Lawyer and political adviser Jordan Sekulow is the Saul Goodman of social conservatism. He frequently appears on right-wing television to pontificate—his face caked with makeup, hair gelled back, suit shining, and double chin taking on a life of its own—about a wide range of topics, from Christian persecution to conservative persecution.
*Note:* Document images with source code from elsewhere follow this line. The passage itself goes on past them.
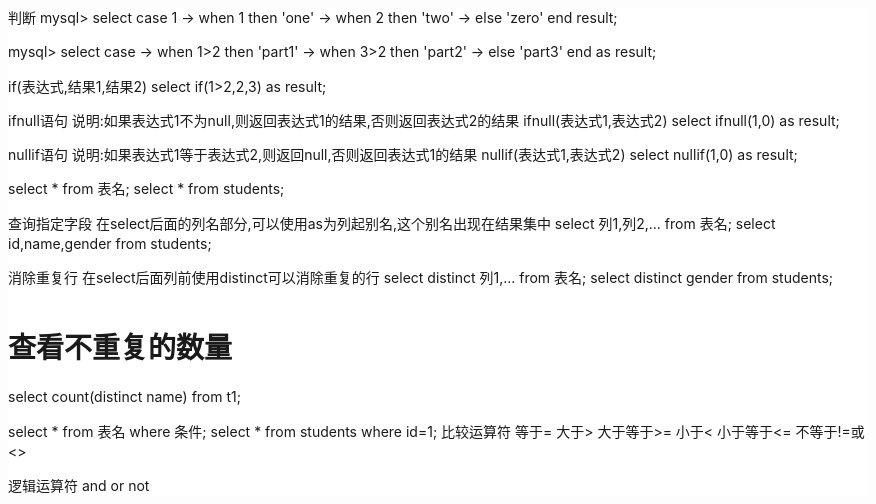 
判断
mysql> select case 1
    -> when 1 then 'one'
    -> when 2 then 'two'
    -> else 'zero' end result;

mysql> select case
    -> when 1>2 then 'part1'
    -> when 3>2 then 'part2'
    -> else 'part3' end as result;

if(表达式,结果1,结果2)
select if(1>2,2,3) as result;


ifnull语句
说明:如果表达式1不为null,则返回表达式1的结果,否则返回表达式2的结果
ifnull(表达式1,表达式2)
select ifnull(1,0) as result;

nullif语句
说明:如果表达式1等于表达式2,则返回null,否则返回表达式1的结果
nullif(表达式1,表达式2)
select nullif(1,0) as result;


select * from 表名;
select * from students;

查询指定字段
在select后面的列名部分,可以使用as为列起别名,这个别名出现在结果集中
select 列1,列2,... from 表名;
select id,name,gender from students;

消除重复行
在select后面列前使用distinct可以消除重复的行
select distinct 列1,... from 表名;
select distinct gender from students;

# 查看不重复的数量
select count(distinct name) from t1;


select * from 表名 where 条件;
select * from students where id=1;
比较运算符
等于=
大于>
大于等于>=
小于<
小于等于<=
不等于!=或<>

逻辑运算符
and
or
not
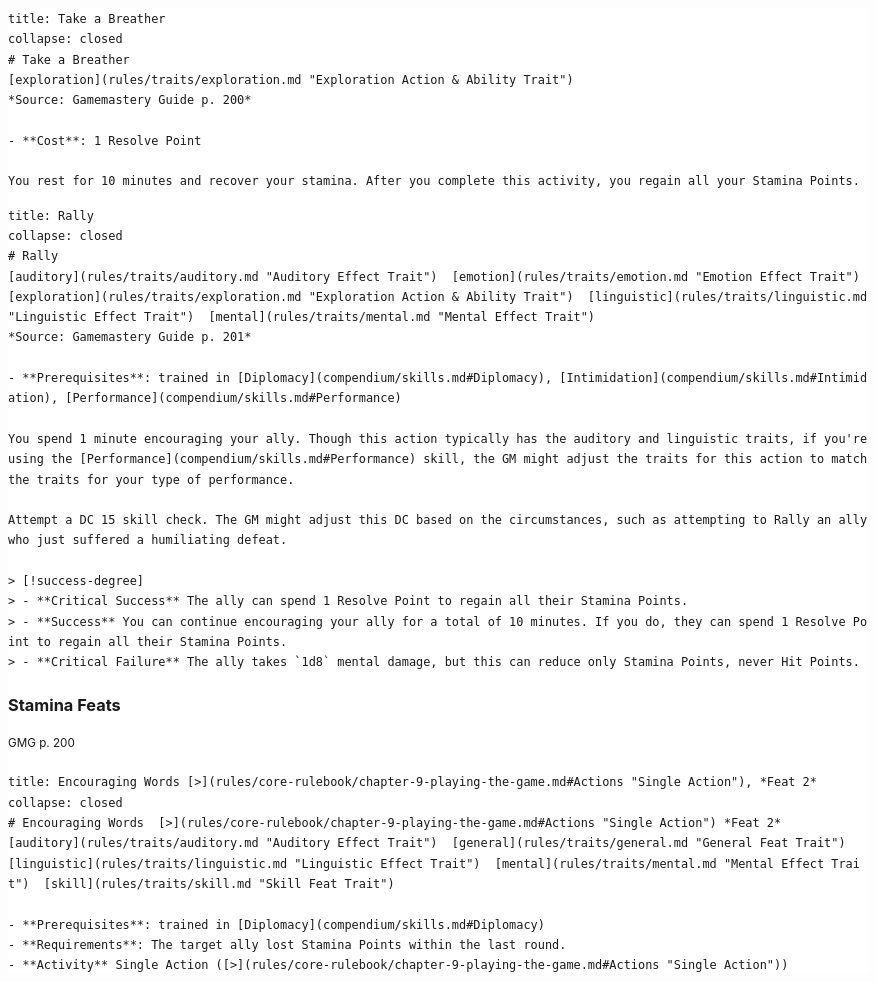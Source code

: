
 ```ad-embed-action
title: Take a Breather
collapse: closed
# Take a Breather
[exploration](rules/traits/exploration.md "Exploration Action & Ability Trait")  
*Source: Gamemastery Guide p. 200*  

- **Cost**: 1 Resolve Point

You rest for 10 minutes and recover your stamina. After you complete this activity, you regain all your Stamina Points.
```

```ad-embed-action
title: Rally
collapse: closed
# Rally
[auditory](rules/traits/auditory.md "Auditory Effect Trait")  [emotion](rules/traits/emotion.md "Emotion Effect Trait")  [exploration](rules/traits/exploration.md "Exploration Action & Ability Trait")  [linguistic](rules/traits/linguistic.md "Linguistic Effect Trait")  [mental](rules/traits/mental.md "Mental Effect Trait")  
*Source: Gamemastery Guide p. 201*  

- **Prerequisites**: trained in [Diplomacy](compendium/skills.md#Diplomacy), [Intimidation](compendium/skills.md#Intimidation), [Performance](compendium/skills.md#Performance)

You spend 1 minute encouraging your ally. Though this action typically has the auditory and linguistic traits, if you're using the [Performance](compendium/skills.md#Performance) skill, the GM might adjust the traits for this action to match the traits for your type of performance.

Attempt a DC 15 skill check. The GM might adjust this DC based on the circumstances, such as attempting to Rally an ally who just suffered a humiliating defeat.

> [!success-degree] 
> - **Critical Success** The ally can spend 1 Resolve Point to regain all their Stamina Points.
> - **Success** You can continue encouraging your ally for a total of 10 minutes. If you do, they can spend 1 Resolve Point to regain all their Stamina Points.
> - **Critical Failure** The ally takes `1d8` mental damage, but this can reduce only Stamina Points, never Hit Points.
```

### Stamina Feats
<sup>GMG p. 200</sup>

```ad-embed-feat
title: Encouraging Words [>](rules/core-rulebook/chapter-9-playing-the-game.md#Actions "Single Action"), *Feat 2*
collapse: closed
# Encouraging Words  [>](rules/core-rulebook/chapter-9-playing-the-game.md#Actions "Single Action") *Feat 2*  
[auditory](rules/traits/auditory.md "Auditory Effect Trait")  [general](rules/traits/general.md "General Feat Trait")  [linguistic](rules/traits/linguistic.md "Linguistic Effect Trait")  [mental](rules/traits/mental.md "Mental Effect Trait")  [skill](rules/traits/skill.md "Skill Feat Trait")  

- **Prerequisites**: trained in [Diplomacy](compendium/skills.md#Diplomacy)
- **Requirements**: The target ally lost Stamina Points within the last round.
- **Activity** Single Action ([>](rules/core-rulebook/chapter-9-playing-the-game.md#Actions "Single Action"))

```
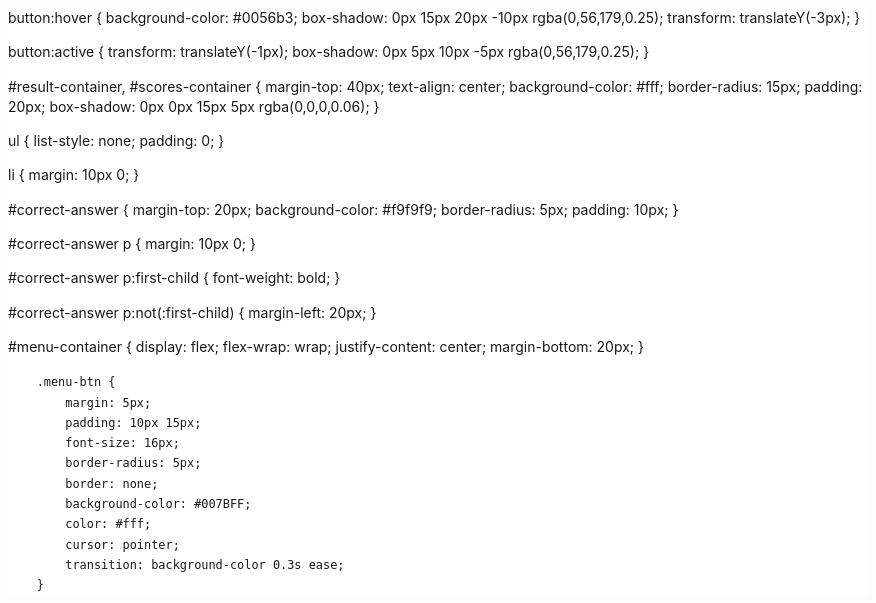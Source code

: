 button:hover {
    background-color: #0056b3;
    box-shadow: 0px 15px 20px -10px rgba(0,56,179,0.25);
    transform: translateY(-3px);
}

button:active {
    transform: translateY(-1px);
    box-shadow: 0px 5px 10px -5px rgba(0,56,179,0.25);
}

#result-container, #scores-container {
    margin-top: 40px;
    text-align: center;
    background-color: #fff;
    border-radius: 15px;
    padding: 20px;
    box-shadow: 0px 0px 15px 5px rgba(0,0,0,0.06);
}

ul {
    list-style: none;
    padding: 0;
}

li {
    margin: 10px 0;
}

#correct-answer {
    margin-top: 20px;
    background-color: #f9f9f9;
    border-radius: 5px;
    padding: 10px;
}

#correct-answer p {
    margin: 10px 0;
}

#correct-answer p:first-child {
    font-weight: bold;
}

#correct-answer p:not(:first-child) {
    margin-left: 20px;
}

#menu-container {
            display: flex;
            flex-wrap: wrap;
            justify-content: center;
            margin-bottom: 20px;
        }

        .menu-btn {
            margin: 5px;
            padding: 10px 15px;
            font-size: 16px;
            border-radius: 5px;
            border: none;
            background-color: #007BFF;
            color: #fff;
            cursor: pointer;
            transition: background-color 0.3s ease;
        }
On social media, he branded those behind the proposed Ground Zero Mosque “terrorists.” And in his capacity as executive director of the American Center for Law and Justice, televangelist Pat Robertson’s snake oil mega-mall of right-wing legal causes, he has lobbied foreign governments to ban homosexuality and fought efforts to allow exceptions to anti-abortion laws when the life of the mother is at risk.
And on Friday, he announced he’s going to work for Jeb Bush.
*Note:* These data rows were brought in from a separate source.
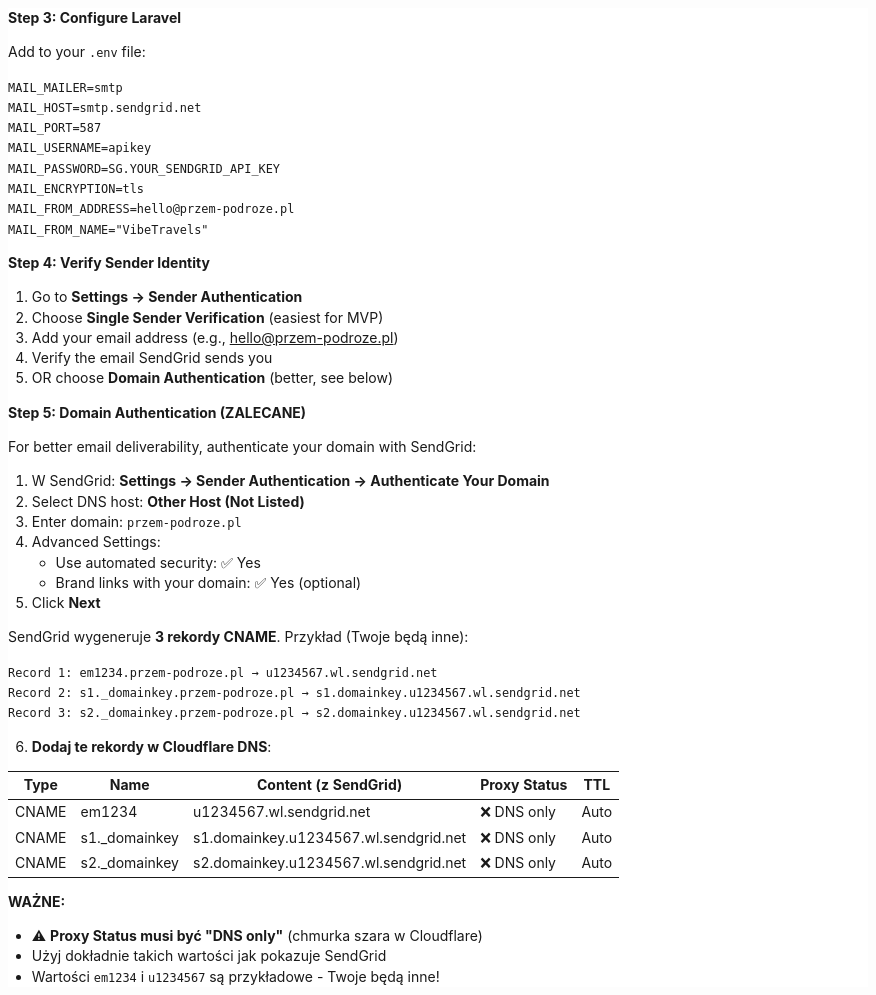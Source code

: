 **Step 3: Configure Laravel**

Add to your `.env` file:

```env
MAIL_MAILER=smtp
MAIL_HOST=smtp.sendgrid.net
MAIL_PORT=587
MAIL_USERNAME=apikey
MAIL_PASSWORD=SG.YOUR_SENDGRID_API_KEY
MAIL_ENCRYPTION=tls
MAIL_FROM_ADDRESS=hello@przem-podroze.pl
MAIL_FROM_NAME="VibeTravels"
```

**Step 4: Verify Sender Identity**

1. Go to **Settings → Sender Authentication**
2. Choose **Single Sender Verification** (easiest for MVP)
3. Add your email address (e.g., hello@przem-podroze.pl)
4. Verify the email SendGrid sends you
5. OR choose **Domain Authentication** (better, see below)

**Step 5: Domain Authentication (ZALECANE)**

For better email deliverability, authenticate your domain with SendGrid:

1. W SendGrid: **Settings → Sender Authentication → Authenticate Your Domain**
2. Select DNS host: **Other Host (Not Listed)**
3. Enter domain: `przem-podroze.pl`
4. Advanced Settings:
   - Use automated security: ✅ Yes
   - Brand links with your domain: ✅ Yes (optional)
5. Click **Next**

SendGrid wygeneruje **3 rekordy CNAME**. Przykład (Twoje będą inne):

```
Record 1: em1234.przem-podroze.pl → u1234567.wl.sendgrid.net
Record 2: s1._domainkey.przem-podroze.pl → s1.domainkey.u1234567.wl.sendgrid.net
Record 3: s2._domainkey.przem-podroze.pl → s2.domainkey.u1234567.wl.sendgrid.net
```

6. **Dodaj te rekordy w Cloudflare DNS**:

| Type | Name | Content (z SendGrid) | Proxy Status | TTL |
|------|------|---------------------|--------------|-----|
| CNAME | em1234 | u1234567.wl.sendgrid.net | ❌ DNS only | Auto |
| CNAME | s1._domainkey | s1.domainkey.u1234567.wl.sendgrid.net | ❌ DNS only | Auto |
| CNAME | s2._domainkey | s2.domainkey.u1234567.wl.sendgrid.net | ❌ DNS only | Auto |

**WAŻNE:**
- ⚠️ **Proxy Status musi być "DNS only"** (chmurka szara w Cloudflare)
- Użyj dokładnie takich wartości jak pokazuje SendGrid
- Wartości `em1234` i `u1234567` są przykładowe - Twoje będą inne!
That’s right, Sekulow will be a senior adviser to the political action committee of the likely Republican presidential candidate most often labeled a moderate.
“Governor Bush knows how to take bold conservative ideas and put them into action,” Sekulow said in a statement provided to the Christian Broadcasting Network. “I am excited to begin a conversation with conservatives about Governor Bush’s pro-life, pro-family, tax-cutting record in Florida and the ideas we need to put into action to give every American a chance to rise up.”
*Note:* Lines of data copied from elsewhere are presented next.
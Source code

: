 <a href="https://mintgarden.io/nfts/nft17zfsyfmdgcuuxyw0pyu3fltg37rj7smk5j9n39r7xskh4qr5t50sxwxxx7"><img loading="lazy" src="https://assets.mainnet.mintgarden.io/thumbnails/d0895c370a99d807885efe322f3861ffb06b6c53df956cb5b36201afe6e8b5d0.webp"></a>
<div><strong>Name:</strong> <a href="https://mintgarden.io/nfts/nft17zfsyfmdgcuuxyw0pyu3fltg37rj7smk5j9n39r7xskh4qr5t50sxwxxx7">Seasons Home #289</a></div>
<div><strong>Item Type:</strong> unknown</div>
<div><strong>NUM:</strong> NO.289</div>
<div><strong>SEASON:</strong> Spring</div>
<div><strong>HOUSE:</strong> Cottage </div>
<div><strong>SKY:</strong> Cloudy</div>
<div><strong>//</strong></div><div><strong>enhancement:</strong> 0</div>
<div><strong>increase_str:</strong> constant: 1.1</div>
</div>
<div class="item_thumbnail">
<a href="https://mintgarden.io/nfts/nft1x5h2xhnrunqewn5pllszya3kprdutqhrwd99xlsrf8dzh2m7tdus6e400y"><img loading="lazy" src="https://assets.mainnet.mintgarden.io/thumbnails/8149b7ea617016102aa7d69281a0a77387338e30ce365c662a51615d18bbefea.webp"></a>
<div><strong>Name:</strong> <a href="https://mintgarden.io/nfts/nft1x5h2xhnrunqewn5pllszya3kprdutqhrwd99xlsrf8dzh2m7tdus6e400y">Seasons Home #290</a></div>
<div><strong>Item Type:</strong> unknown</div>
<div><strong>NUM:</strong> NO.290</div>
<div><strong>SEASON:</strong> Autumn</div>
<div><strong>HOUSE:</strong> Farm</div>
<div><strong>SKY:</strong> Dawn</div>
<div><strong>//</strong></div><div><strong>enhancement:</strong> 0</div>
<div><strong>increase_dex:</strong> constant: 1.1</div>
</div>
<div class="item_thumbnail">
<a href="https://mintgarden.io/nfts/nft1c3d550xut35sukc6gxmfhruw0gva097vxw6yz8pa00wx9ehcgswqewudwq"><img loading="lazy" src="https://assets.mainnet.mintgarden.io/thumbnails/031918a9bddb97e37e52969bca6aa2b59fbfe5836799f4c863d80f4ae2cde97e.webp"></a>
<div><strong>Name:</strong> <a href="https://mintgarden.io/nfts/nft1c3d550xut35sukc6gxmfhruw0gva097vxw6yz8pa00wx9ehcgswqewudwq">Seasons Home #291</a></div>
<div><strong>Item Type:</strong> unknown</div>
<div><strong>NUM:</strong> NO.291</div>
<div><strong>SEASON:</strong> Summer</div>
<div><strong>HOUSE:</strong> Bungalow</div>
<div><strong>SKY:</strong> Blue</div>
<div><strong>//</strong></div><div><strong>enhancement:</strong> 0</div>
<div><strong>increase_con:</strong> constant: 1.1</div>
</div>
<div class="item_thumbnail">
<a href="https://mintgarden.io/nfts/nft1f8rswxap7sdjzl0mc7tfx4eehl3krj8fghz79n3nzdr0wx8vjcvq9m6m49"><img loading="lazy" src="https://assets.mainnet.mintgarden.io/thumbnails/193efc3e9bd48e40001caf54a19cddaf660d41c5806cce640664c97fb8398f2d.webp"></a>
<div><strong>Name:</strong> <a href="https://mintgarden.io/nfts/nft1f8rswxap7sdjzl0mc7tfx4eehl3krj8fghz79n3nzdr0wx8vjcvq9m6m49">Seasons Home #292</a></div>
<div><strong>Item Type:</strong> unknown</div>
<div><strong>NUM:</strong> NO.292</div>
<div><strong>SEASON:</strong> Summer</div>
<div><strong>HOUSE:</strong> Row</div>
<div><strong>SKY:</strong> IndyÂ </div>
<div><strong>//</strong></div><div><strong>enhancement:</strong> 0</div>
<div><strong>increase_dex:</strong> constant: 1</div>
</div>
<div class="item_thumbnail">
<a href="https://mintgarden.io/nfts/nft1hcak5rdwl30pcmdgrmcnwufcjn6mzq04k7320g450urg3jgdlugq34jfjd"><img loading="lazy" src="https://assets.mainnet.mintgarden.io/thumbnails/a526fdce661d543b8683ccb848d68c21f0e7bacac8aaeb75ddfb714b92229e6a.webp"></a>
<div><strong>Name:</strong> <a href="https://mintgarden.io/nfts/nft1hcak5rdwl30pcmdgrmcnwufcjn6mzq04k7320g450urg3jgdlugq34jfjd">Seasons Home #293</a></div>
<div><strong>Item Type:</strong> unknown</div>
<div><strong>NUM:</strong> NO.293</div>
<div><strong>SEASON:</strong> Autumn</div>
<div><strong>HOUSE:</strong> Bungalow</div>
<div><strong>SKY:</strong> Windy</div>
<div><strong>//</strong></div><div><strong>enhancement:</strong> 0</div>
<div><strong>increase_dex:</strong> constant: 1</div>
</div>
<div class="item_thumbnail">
While Bush has not endorsed Sekulow’s extreme anti-gay position, Salon’s Luke Brinker notes that he also has not “staked out positions substantially at odds with those taken by Sekulow and the ACLJ.”
Until this point, Bush’s hires have done nothing but bolster his moderate reputation—especially on the issue of marriage equality.
Expected to run Bush’s campaign is David Kochel, a vocal marriage equality advocate who ran Mitt Romney’s 2012 campaign in Iowa; the communications director for Bush’s PAC, Right to Rise, is Tim Miller, who is openly gay; The New York Times reported on February 4 that Bush’s longtime adviser, Sally Bradshaw, “urged” her former pastor to continue to speak in favor of same-sex marriage.
Largely because of this, on February 26, Buzzfeed’s McKay Coppins declared Bush “2016’s Gay-Friendly Republican.”
Bush didn’t seem to like that.
The following day Bush spoke at CPAC where, shifting his weight nervously from foot to foot, he told Fox News’ Sean Hannity “I believe in traditional marriage.” Two weeks later, Time’s Zeke Miller reported Kochel “has stepped back from his outspoken role in support of same-sex marriage as he prepares to lead the presidential campaign.”
But this right field hire addresses a problem for Bush.
As soon as he declared he was “actively exploring” a presidential campaign, observers wondered if Bush was conservative enough.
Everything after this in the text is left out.